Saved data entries
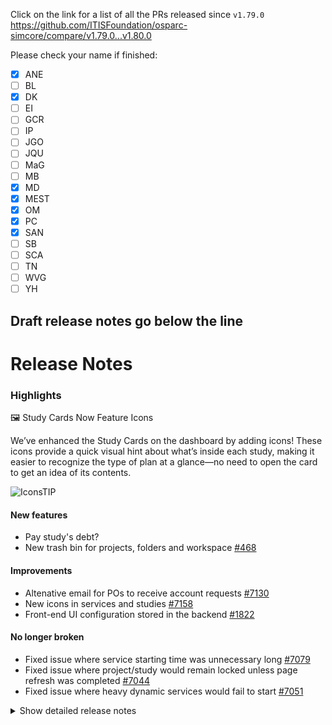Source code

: Click on the link for a list of all the PRs released since `v1.79.0`
https://github.com/ITISFoundation/osparc-simcore/compare/v1.79.0...v1.80.0

Please check your name if finished:
- [x] ANE
- [ ] BL
- [x] DK
- [ ] EI
- [ ] GCR
- [ ] IP
- [ ] JGO
- [ ] JQU
- [ ] MaG
- [ ] MB
- [x] MD
- [x] MEST
- [x] OM
- [x] PC
- [x] SAN
- [ ] SB
- [ ] SCA
- [ ] TN
- [ ] WVG
- [ ] YH

**Draft release notes go below the line**
---

# Release Notes

### Highlights

🖼️ Study Cards Now Feature Icons

We’ve enhanced the Study Cards on the dashboard by adding icons! These icons provide a quick visual hint about what’s inside each study, making it easier to recognize the type of plan at a glance—no need to open the card to get an idea of its contents.

![IconsTIP](https://github.com/user-attachments/assets/2fa363ce-03bf-4f92-9656-1534fde02606)


#### New features

- Pay study's debt?
- New trash bin for projects, folders and workspace [#468](https://github.com/ITISFoundation/osparc-issues/issues/468)


#### Improvements

- Altenative email for POs to receive account requests [#7130](https://github.com/ITISFoundation/osparc-simcore/issues/7130)
- New icons in services and studies [#7158](https://github.com/ITISFoundation/osparc-simcore/issues/7158)
- Front-end UI configuration stored in the backend [#1822](https://github.com/ITISFoundation/osparc-issues/issues/1822)


#### No longer broken

- Fixed issue where service starting time was unnecessary long [#7079](https://github.com/ITISFoundation/osparc-simcore/pull/7079)
- Fixed issue where project/study would remain locked unless page refresh was completed [#7044](https://github.com/ITISFoundation/osparc-simcore/pull/7044)
- Fixed issue where heavy dynamic services would fail to start [#7051](https://github.com/ITISFoundation/osparc-simcore/pull/7051)



<details>
<summary>Show detailed release notes</summary>

## What's Changed
* 🎨 [Frontend] Search users as they type by @odeimaiz in https://github.com/ITISFoundation/osparc-simcore/pull/7037
* 🐛 fix uvicorn logs that were always on INFO by @matusdrobuliak66 in https://github.com/ITISFoundation/osparc-simcore/pull/7045
* ⬆️ Upgrade playwright to latest version and fix checking of service readyness by @sanderegg in https://github.com/ITISFoundation/osparc-simcore/pull/7047
* 🚑️ Added escaping for 7zip paths by @GitHK in https://github.com/ITISFoundation/osparc-simcore/pull/7049
* 🐛 [Frontend] Bugfix: handle better ``groups/${gid}/users`` error by @odeimaiz in https://github.com/ITISFoundation/osparc-simcore/pull/7048
* ♻️ E2E: provide a requirements file without playwright installed by @sanderegg in https://github.com/ITISFoundation/osparc-simcore/pull/7050
* ♻️ web-server: preparation of trash plugin  ⚠️ by @pcrespov in https://github.com/ITISFoundation/osparc-simcore/pull/7018
* ✨ Adding director-v0 client to dynamic-scheduler by @GitHK in https://github.com/ITISFoundation/osparc-simcore/pull/7001
* ⚗️ Changed `periodic_task_result` internals in the attempt of solving issue by @GitHK in https://github.com/ITISFoundation/osparc-simcore/pull/7032
* ✨ [Frontend] ViP Rentals and ViP Checkouts in Billing Center by @odeimaiz in https://github.com/ITISFoundation/osparc-simcore/pull/7043
* ✨ Add docker test image for performance tests by @bisgaard-itis in https://github.com/ITISFoundation/osparc-simcore/pull/7053
* 🐛 Fix pylint tests by @bisgaard-itis in https://github.com/ITISFoundation/osparc-simcore/pull/7056
* 🎨 [Frontend] Show ``trashedAt`` and ``trashedBy`` on Bin cards by @odeimaiz in https://github.com/ITISFoundation/osparc-simcore/pull/7030
* ⬆️ UV upgrade to 0.5 by @sanderegg in https://github.com/ITISFoundation/osparc-simcore/pull/7058
* 🐛✨ [Frontend] Improve latest version fetching workflow by @odeimaiz in https://github.com/ITISFoundation/osparc-simcore/pull/7054
* ✨ Introduce wallet exchange 🗃️ by @matusdrobuliak66 in https://github.com/ITISFoundation/osparc-simcore/pull/7033
* 🐛Refactoring of project locking using decorator by @sanderegg in https://github.com/ITISFoundation/osparc-simcore/pull/7044
* 🐛Fixes invalid invitation links by @pcrespov in https://github.com/ITISFoundation/osparc-simcore/pull/7057
* 🎨 [Frontend] e2e: Add test ids to version selector in Service Browser by @odeimaiz in https://github.com/ITISFoundation/osparc-simcore/pull/7060
* ♻️ Extract `workbench` from `projects` to `projects_nodes` table 🗃️ by @giancarloromeo in https://github.com/ITISFoundation/osparc-simcore/pull/7010
* 🐛 Use ubuntu dind for performance tests by @bisgaard-itis in https://github.com/ITISFoundation/osparc-simcore/pull/7064
* 🐛 Set `key`, `version` and `label` columns as temporarily nullable by @giancarloromeo in https://github.com/ITISFoundation/osparc-simcore/pull/7067
* 🐛 Fix not listing published templates by @matusdrobuliak66 in https://github.com/ITISFoundation/osparc-simcore/pull/7065
* ♻️ Move service extras to catalog by @GitHK in https://github.com/ITISFoundation/osparc-simcore/pull/7025
* ✨ [Frontend] Feature: Pay study's debt by @odeimaiz in https://github.com/ITISFoundation/osparc-simcore/pull/7061
* 🐛  Add project name search parameter for project listing for the API server usecase 🚨 by @matusdrobuliak66 in https://github.com/ITISFoundation/osparc-simcore/pull/7066
* 🐛 no longer fail when removing a volume from a node that does no longer exist by @GitHK in https://github.com/ITISFoundation/osparc-simcore/pull/7036
* 🎨 extend ooil to support `depends_on` keyword in overwrites by @GitHK in https://github.com/ITISFoundation/osparc-simcore/pull/7041
* ✨ [Frontend] More responsive login page by @odeimaiz in https://github.com/ITISFoundation/osparc-simcore/pull/7073
* 🐛Autoscaling: Fix issue where all warm buffers would be used to replace hot buffers (🚨) by @sanderegg in https://github.com/ITISFoundation/osparc-simcore/pull/7079
* 🎨 increase timeout e2e tip test by @matusdrobuliak66 in https://github.com/ITISFoundation/osparc-simcore/pull/7059
* 🐛 remove noisy errors form logs by @GitHK in https://github.com/ITISFoundation/osparc-simcore/pull/7094
* ✨ web-api: trashed resources include `trashedBy` with the primary GID of the user that trashed it by @pcrespov in https://github.com/ITISFoundation/osparc-simcore/pull/7052
* ✅ 🔨 Maintenance: resolves tests hanging in CI by @pcrespov in https://github.com/ITISFoundation/osparc-simcore/pull/7077
* 🎨 [Frontend] Purchase items for one year by @odeimaiz in https://github.com/ITISFoundation/osparc-simcore/pull/7084
* 🔨initial Mergify configuration by @GitHK in https://github.com/ITISFoundation/osparc-simcore/pull/7108
* 🔨 Mergify automatically update branch if behind in commits by @GitHK in https://github.com/ITISFoundation/osparc-simcore/pull/7111
* 🎨 Progress bars wording improvements while opening a service by @GitHK in https://github.com/ITISFoundation/osparc-simcore/pull/7102
* 🔨 Trying to make Mergify use the merge queue by @GitHK in https://github.com/ITISFoundation/osparc-simcore/pull/7116
* 🔨 branch protection conditions are enforced before merging not when adding to the merge queue by @GitHK in https://github.com/ITISFoundation/osparc-simcore/pull/7120
* 🔨 Update PR queueing rules for Mergify by @GitHK in https://github.com/ITISFoundation/osparc-simcore/pull/7121
* 🔨 Mergify queue takes over keeping in sync with master by @GitHK in https://github.com/ITISFoundation/osparc-simcore/pull/7122
* 🎨 improvements: return user email in licensed items, error msg, expose pricing plans 🗃️ by @matusdrobuliak66 in https://github.com/ITISFoundation/osparc-simcore/pull/7068
* ♻️ 🎨 License plugin: toggle vip feature by @pcrespov in https://github.com/ITISFoundation/osparc-simcore/pull/7110
* 🐛 [Frontend] Bugfix: Do not recreate login page after resize by @odeimaiz in https://github.com/ITISFoundation/osparc-simcore/pull/7118
* 🔨 Only retry flaky tests when PR is ready for merging by @GitHK in https://github.com/ITISFoundation/osparc-simcore/pull/7126
* ♻️  Maintenance: refactors application settings repo-wide by @pcrespov in https://github.com/ITISFoundation/osparc-simcore/pull/7112
* 🎨 New PO email per product to use in account requests 🗃️🚨 by @pcrespov in https://github.com/ITISFoundation/osparc-simcore/pull/7131
* 🎨 [Frontend] check ``licensesEnabled`` variable set in the webserver by @odeimaiz in https://github.com/ITISFoundation/osparc-simcore/pull/7132
* ✨ [Frontend] New + Button by @odeimaiz in https://github.com/ITISFoundation/osparc-simcore/pull/7089
* 🎨 Expose `wallet_id` to computational and dynamic services via env vars upon request by @GitHK in https://github.com/ITISFoundation/osparc-simcore/pull/7125
* 🎨 [Frontend] S4L: Make Company Name required by @odeimaiz in https://github.com/ITISFoundation/osparc-simcore/pull/7129
* 🎨 E2E: be compatible with legacy services by @matusdrobuliak66 in https://github.com/ITISFoundation/osparc-simcore/pull/7134
* ⬆️ upgraded tools & packages by @GitHK in https://github.com/ITISFoundation/osparc-simcore/pull/7075
* 🐛 [Frontend] Fix: "New" translation by @odeimaiz in https://github.com/ITISFoundation/osparc-simcore/pull/7142
* ♻️ Update traefik router hardcoded priorities by @YuryHrytsuk in https://github.com/ITISFoundation/osparc-simcore/pull/7141
* 🐛 [e2e] Fixes after new plus button by @odeimaiz in https://github.com/ITISFoundation/osparc-simcore/pull/7143
* 🔨 Allow Mergify to detect more failing cases for CI restarts & Automatically add PRs to queue by @GitHK in https://github.com/ITISFoundation/osparc-simcore/pull/7133
* ✨ Updates `licensed_items` table  🗃️ by @pcrespov in https://github.com/ITISFoundation/osparc-simcore/pull/7144
* 🎨 Changing Rest Model for licensed items listing (🗃️) by @matusdrobuliak66 in https://github.com/ITISFoundation/osparc-simcore/pull/7139
* 🎨 Minor: ooil prints warning when one subfolder (of potentially many) doesn't contain `metadata.yml` by @mrnicegyu11 in https://github.com/ITISFoundation/osparc-simcore/pull/7128
* Add licensing endpoints to api check and improve backwards compatibility checks by @bisgaard-itis in https://github.com/ITISFoundation/osparc-simcore/pull/7157
* 🎨 [Frontend] Standalone (full screen) UI mode by @odeimaiz in https://github.com/ITISFoundation/osparc-simcore/pull/7138
* 🎨 [Frontend] Licensed items: Adapt to new model and backend's catalog by @odeimaiz in https://github.com/ITISFoundation/osparc-simcore/pull/7146
* 🎨 [Frontend] Feature: Study icon by @odeimaiz in https://github.com/ITISFoundation/osparc-simcore/pull/7155
* ♻️ Adding lifespan support for FastAPI & migrated `dynamic-scheduler` to use it by @GitHK in https://github.com/ITISFoundation/osparc-simcore/pull/7149
* 🐛 Removed tracing lifespan which should be an initialize by @GitHK in https://github.com/ITISFoundation/osparc-simcore/pull/7165
* 🎨 [Frontend] UI/UX Data handling: Larger window and list view by default by @odeimaiz in https://github.com/ITISFoundation/osparc-simcore/pull/7160
* ✨ Sync task that auto-registers items from VIP as licensed items in the system 🗃️ 🚨  by @pcrespov in https://github.com/ITISFoundation/osparc-simcore/pull/7140
* 🎨 [Frontend] Enh: Merge ``Preferences`` into ``My Account`` by @odeimaiz in https://github.com/ITISFoundation/osparc-simcore/pull/7173
* 🎨 [Frontend] Enh: Tags UX by @odeimaiz in https://github.com/ITISFoundation/osparc-simcore/pull/7169
* 🐛 fixes failure due to nullable doi in licensed-items web-api response by @pcrespov in https://github.com/ITISFoundation/osparc-simcore/pull/7177
* ♻️ [Frontend] ViP Market: adapt to latest model by @odeimaiz in https://github.com/ITISFoundation/osparc-simcore/pull/7164
* 🎨 Enhances Iicence feature: new vendor phantoms and licensed-resource-data `id` (🚨) by @pcrespov in https://github.com/ITISFoundation/osparc-simcore/pull/7179
* ♻️ Refactors catalog's `update_service` operation by @pcrespov in https://github.com/ITISFoundation/osparc-simcore/pull/7181
* 🐛 Fix showing tags in usage overview by @matusdrobuliak66 in https://github.com/ITISFoundation/osparc-simcore/pull/7183
* 🐛 error handling vip models 🗃️ by @matusdrobuliak66 in https://github.com/ITISFoundation/osparc-simcore/pull/7184
* 🎨 Services metadata has icon field and API can get/update it  🗃️ by @pcrespov in https://github.com/ITISFoundation/osparc-simcore/pull/7174
* 🗑️ Retire webserver's project meta-modeling and version-control ⚠️🚨🗃️ by @pcrespov in https://github.com/ITISFoundation/osparc-simcore/pull/7182
* ♻️Storage: Code refactoring prior to changes (🚨🚨) by @sanderegg in https://github.com/ITISFoundation/osparc-simcore/pull/7088
* ♻️ introduce `licensed_resources` (🗃️) by @matusdrobuliak66 in https://github.com/ITISFoundation/osparc-simcore/pull/7190
* 🐛Fixes batch-get operations on trash by @pcrespov in https://github.com/ITISFoundation/osparc-simcore/pull/7194
* 🐛 fix migration (🗃️) by @matusdrobuliak66 in https://github.com/ITISFoundation/osparc-simcore/pull/7205
* 🐛 [Frontend] Bugfix: App Mode was showing the settings by @odeimaiz in https://github.com/ITISFoundation/osparc-simcore/pull/7180
* ✨ web-api: exposes project's icon as an `ui` attribute by @pcrespov in https://github.com/ITISFoundation/osparc-simcore/pull/7204
* 🐛 Mergify unwanted master branch reruns by @GitHK in https://github.com/ITISFoundation/osparc-simcore/pull/7208
* 🐛 retry pulling image layer when they timeout by @GitHK in https://github.com/ITISFoundation/osparc-simcore/pull/7051
* 🐛Storage: fix copying of file and ensure project lock release is always notified safely by @sanderegg in https://github.com/ITISFoundation/osparc-simcore/pull/7206
* ✨ [Frontend] Patch service icon by @odeimaiz in https://github.com/ITISFoundation/osparc-simcore/pull/7209
* ✨ adding `docker-api-proxy` service ⚠️ by @GitHK in https://github.com/ITISFoundation/osparc-simcore/pull/7070
* 🐛Storage: fix access to DatCore by @sanderegg in https://github.com/ITISFoundation/osparc-simcore/pull/7213
* 🎨 [Frontend] Hide Sim4Life->oSparc integration features by @odeimaiz in https://github.com/ITISFoundation/osparc-simcore/pull/7207
* ♻️ refactors web-api project's `ui` schemas by @pcrespov in https://github.com/ITISFoundation/osparc-simcore/pull/7210
* ✨ Adding `catalog` client to `dynamic-scheduler` ⚠️ by @GitHK in https://github.com/ITISFoundation/osparc-simcore/pull/7162
* 🐛 migration fix (🗃️) by @matusdrobuliak66 in https://github.com/ITISFoundation/osparc-simcore/pull/7216
* ♻️ Making `docker-api-network` internal by @GitHK in https://github.com/ITISFoundation/osparc-simcore/pull/7222
* ✨ product's ui config 🗃️ by @pcrespov in https://github.com/ITISFoundation/osparc-simcore/pull/7217
* ✨ [Frontend] Read product_ui_config from backend by @odeimaiz in https://github.com/ITISFoundation/osparc-simcore/pull/7220
* ♻️ VIP models introduce licensed versioning (🗃️) by @matusdrobuliak66 in https://github.com/ITISFoundation/osparc-simcore/pull/7215
* 🎨 itis vip syncer: adds periodicity in config ⚠️🚨 by @pcrespov in https://github.com/ITISFoundation/osparc-simcore/pull/7221
* 🎨 [Frontend] ViP Market enhancements by @odeimaiz in https://github.com/ITISFoundation/osparc-simcore/pull/7212
* 🎨 add `is_hidden_on_market` field for listing (🗃️) by @matusdrobuliak66 in https://github.com/ITISFoundation/osparc-simcore/pull/7227
* ✨ Add `storage` dummy rpc endpoints for zipping by @bisgaard-itis in https://github.com/ITISFoundation/osparc-simcore/pull/7202
* ♻️ Refactor `webserver` projects: drops request dependency on service layer functions  by @pcrespov in https://github.com/ITISFoundation/osparc-simcore/pull/7228
* 🎨 [Frontend] ViP Market: Give access to purchased lower versions by @odeimaiz in https://github.com/ITISFoundation/osparc-simcore/pull/7230
* 🎨 [Frontend] Enh: validate UI config by @odeimaiz in https://github.com/ITISFoundation/osparc-simcore/pull/7225
* ♻️Storage: light refactoring to reduce noise by @sanderegg in https://github.com/ITISFoundation/osparc-simcore/pull/7233
* 🐛 fix licensed items listing with hidden flag by @matusdrobuliak66 in https://github.com/ITISFoundation/osparc-simcore/pull/7232
* ✨ web-api: Empty bin of explicitly trashed projects by @pcrespov in https://github.com/ITISFoundation/osparc-simcore/pull/7226
* ✨Streaming utils for zipping and reading/wiring to S3 by @GitHK in https://github.com/ITISFoundation/osparc-simcore/pull/7186
* 🎨 [Frontend] Enh ViP Market: Display bundled models in thumbnail list by @odeimaiz in https://github.com/ITISFoundation/osparc-simcore/pull/7236
* ♻️ Refactor `webserver` projects: rest exception handlers by @pcrespov in https://github.com/ITISFoundation/osparc-simcore/pull/7229
* 🎨 [Frontend] Plus Button: Support ``myMostUsed`` Services by @odeimaiz in https://github.com/ITISFoundation/osparc-simcore/pull/7238
* 🎨 [Frontend] ViP Market: force accept Terms and Conditions by @odeimaiz in https://github.com/ITISFoundation/osparc-simcore/pull/7239
* 🎨 [Frontend] Restore standalone view by @odeimaiz in https://github.com/ITISFoundation/osparc-simcore/pull/7242
* ✨ web-api: Empty bins for folders and its content by @pcrespov in https://github.com/ITISFoundation/osparc-simcore/pull/7237
* ♻️ `licensed_resources` ordering based on priority (🗃️) by @matusdrobuliak66 in https://github.com/ITISFoundation/osparc-simcore/pull/7241
* 🎨 [Frontend] ViP Market: Support 0-cost models by @odeimaiz in https://github.com/ITISFoundation/osparc-simcore/pull/7245
* 🐛 vip-syncer: fixed parsing items in `Features` string by @pcrespov in https://github.com/ITISFoundation/osparc-simcore/pull/7247
* 🐛 disable network encryption when running locally due to WSL by @GitHK in https://github.com/ITISFoundation/osparc-simcore/pull/7243
* 🎨 [Frontend] ViP Market: Cache pricing units by @odeimaiz in https://github.com/ITISFoundation/osparc-simcore/pull/7248
* 🎨 [Frontend] ViP Market: Requests after review 02.19 by @odeimaiz in https://github.com/ITISFoundation/osparc-simcore/pull/7249
* 🎨 [Frontend] ViP Market: last minors by @odeimaiz in https://github.com/ITISFoundation/osparc-simcore/pull/7250
* 🎨 [Frontend] ViP Market: Capitalize some feature fields by @odeimaiz in https://github.com/ITISFoundation/osparc-simcore/pull/7252
* ✨ Deletion of trashed projects/folders upon expiration of retention time by @pcrespov in https://github.com/ITISFoundation/osparc-simcore/pull/7246
* Propagate data export endpoints to webserver by @bisgaard-itis in https://github.com/ITISFoundation/osparc-simcore/pull/7244
* 🎨 [Frontend] Enh: Empty trash workflow by @odeimaiz in https://github.com/ITISFoundation/osparc-simcore/pull/7253
* 🎨 [Frontend] ViP Store: Add splitpane to Store by @odeimaiz in https://github.com/ITISFoundation/osparc-simcore/pull/7254
* ♻️ Removed unused endpoint from `dynamic-sidecar` by @GitHK in https://github.com/ITISFoundation/osparc-simcore/pull/7255
* 🐛 Fix pr workflows by @bisgaard-itis in https://github.com/ITISFoundation/osparc-simcore/pull/7259
* ♻️ Currently frontend is expecting `status` field in error response body 🚨 by @matusdrobuliak66 in https://github.com/ITISFoundation/osparc-simcore/pull/7256
* ♻️ `licensed_items` migration add product to key, version unique index key (🗃️) by @matusdrobuliak66 in https://github.com/ITISFoundation/osparc-simcore/pull/7260
* ♻️✨ ViP Store: Licensed Item model and Cache by @odeimaiz in https://github.com/ITISFoundation/osparc-simcore/pull/7261
* ♻️ [Frontend] Maintenance: Refactor decorators by @odeimaiz in https://github.com/ITISFoundation/osparc-simcore/pull/7266
* 🐛 catalog-api: Fixes validation errors on /services entrypoint by @pcrespov in https://github.com/ITISFoundation/osparc-simcore/pull/7268
* 🎨 Improves empty-trash to avoid misleading the user by @pcrespov in https://github.com/ITISFoundation/osparc-simcore/pull/7267
* 🎨 add constrains in `resource_tracker_pricing_plan_to_service` and `licensed_item_to_resource` DB tables (🗃️) by @matusdrobuliak66 in https://github.com/ITISFoundation/osparc-simcore/pull/7269
* ♻️ Datcore-adapter refactoring by @sanderegg in https://github.com/ITISFoundation/osparc-simcore/pull/7270
* 🐛 add `product_name` to licensed item/resource mapping table (🗃️) by @matusdrobuliak66 in https://github.com/ITISFoundation/osparc-simcore/pull/7272
* ✨Storage: new paths entrypoint with pagination by @sanderegg in https://github.com/ITISFoundation/osparc-simcore/pull/7200
* ♻️ Maintenance: enhances `pytest_simcore` tooling by @pcrespov in https://github.com/ITISFoundation/osparc-simcore/pull/7274
* 🐛Webserver: re-generate wrong openapi by @sanderegg in https://github.com/ITISFoundation/osparc-simcore/pull/7283
* 🎨 add `num_of_seats` to pricing unit (for LICENSE type pricing plan) by @matusdrobuliak66 in https://github.com/ITISFoundation/osparc-simcore/pull/7271
* ♻️ web-server: Refactor products domain by @pcrespov in https://github.com/ITISFoundation/osparc-simcore/pull/7263
* 1848 add permission rights to async jobs by @bisgaard-itis in https://github.com/ITISFoundation/osparc-simcore/pull/7262
* 🎨Storage: display path field is url encoded by parts by @sanderegg in https://github.com/ITISFoundation/osparc-simcore/pull/7285
* Storage: Add cancellation middleware by @sanderegg in https://github.com/ITISFoundation/osparc-simcore/pull/7279
* 🎨 pin `licensed_resources` for public api by @matusdrobuliak66 in https://github.com/ITISFoundation/osparc-simcore/pull/7284
* 🐛 [Frontend] Fix Import ViP Model: store and pass modelId by @odeimaiz in https://github.com/ITISFoundation/osparc-simcore/pull/7291
* ♻️ [Frontend] Rename: "Model Store" -> "The Shop" by @odeimaiz in https://github.com/ITISFoundation/osparc-simcore/pull/7297
* 🎨 [Frontend] Use Number of Seats defined in the Pricing Unit by @odeimaiz in https://github.com/ITISFoundation/osparc-simcore/pull/7273
* 🐛 [Frontend] File Picker: complete upload by @odeimaiz in https://github.com/ITISFoundation/osparc-simcore/pull/7299
* Add a test to check if pruning of api keys is triggered by @bisgaard-itis in https://github.com/ITISFoundation/osparc-simcore/pull/7290
* ♻️ Refactor and polish api keys domain of webserver by @bisgaard-itis in https://github.com/ITISFoundation/osparc-simcore/pull/7293
* 🎨 introducing contract testing by @matusdrobuliak66 in https://github.com/ITISFoundation/osparc-simcore/pull/7172
* 🐛 When a file is now moved to the `output_x` folder it is now detected by @GitHK in https://github.com/ITISFoundation/osparc-simcore/pull/7301
* 🎨 PACT - add checkout release contract test by @matusdrobuliak66 in https://github.com/ITISFoundation/osparc-simcore/pull/7303
* 🎨 [Frontend] App Team (04.03): Shop glitch and Strings by @odeimaiz in https://github.com/ITISFoundation/osparc-simcore/pull/7306
* 🎨Storage: Increased maximum number of returned paths to 1000 by @sanderegg in https://github.com/ITISFoundation/osparc-simcore/pull/7305
* 🐛Storage: quote returned links such that they are usable with files containing parentheses @sanderegg in https://github.com/ITISFoundation/osparc-simcore/pull/7313
* 🎨 [Frontend] Guided Tours: update to latest frontend  by @odeimaiz in https://github.com/ITISFoundation/osparc-simcore/pull/7311
* 🐛 EFS - background task not starting by @matusdrobuliak66 in https://github.com/ITISFoundation/osparc-simcore/pull/7314
* 🐛 sidecar no longer fails when saving data with missing permissions by @GitHK in https://github.com/ITISFoundation/osparc-simcore/pull/7307


**Full Changelog**: https://github.com/ITISFoundation/osparc-simcore/compare/v1.79.0...v1.80.0
**Release Issue**: https://github.com/ITISFoundation/osparc-simcore/issues/7081
</details>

## [About this exercise]
Copy out only the lines of the records above from the one with "Propagate data export" through the one with "migration add product", exactly as they stand, both included.

## [Solution to this task]
* Propagate data export endpoints to webserver by @bisgaard-itis in https://github.com/ITISFoundation/osparc-simcore/pull/7244
* 🎨 [Frontend] Enh: Empty trash workflow by @odeimaiz in https://github.com/ITISFoundation/osparc-simcore/pull/7253
* 🎨 [Frontend] ViP Store: Add splitpane to Store by @odeimaiz in https://github.com/ITISFoundation/osparc-simcore/pull/7254
* ♻️ Removed unused endpoint from `dynamic-sidecar` by @GitHK in https://github.com/ITISFoundation/osparc-simcore/pull/7255
* 🐛 Fix pr workflows by @bisgaard-itis in https://github.com/ITISFoundation/osparc-simcore/pull/7259
* ♻️ Currently frontend is expecting `status` field in error response body 🚨 by @matusdrobuliak66 in https://github.com/ITISFoundation/osparc-simcore/pull/7256
* ♻️ `licensed_items` migration add product to key, version unique index key (🗃️) by @matusdrobuliak66 in https://github.com/ITISFoundation/osparc-simcore/pull/7260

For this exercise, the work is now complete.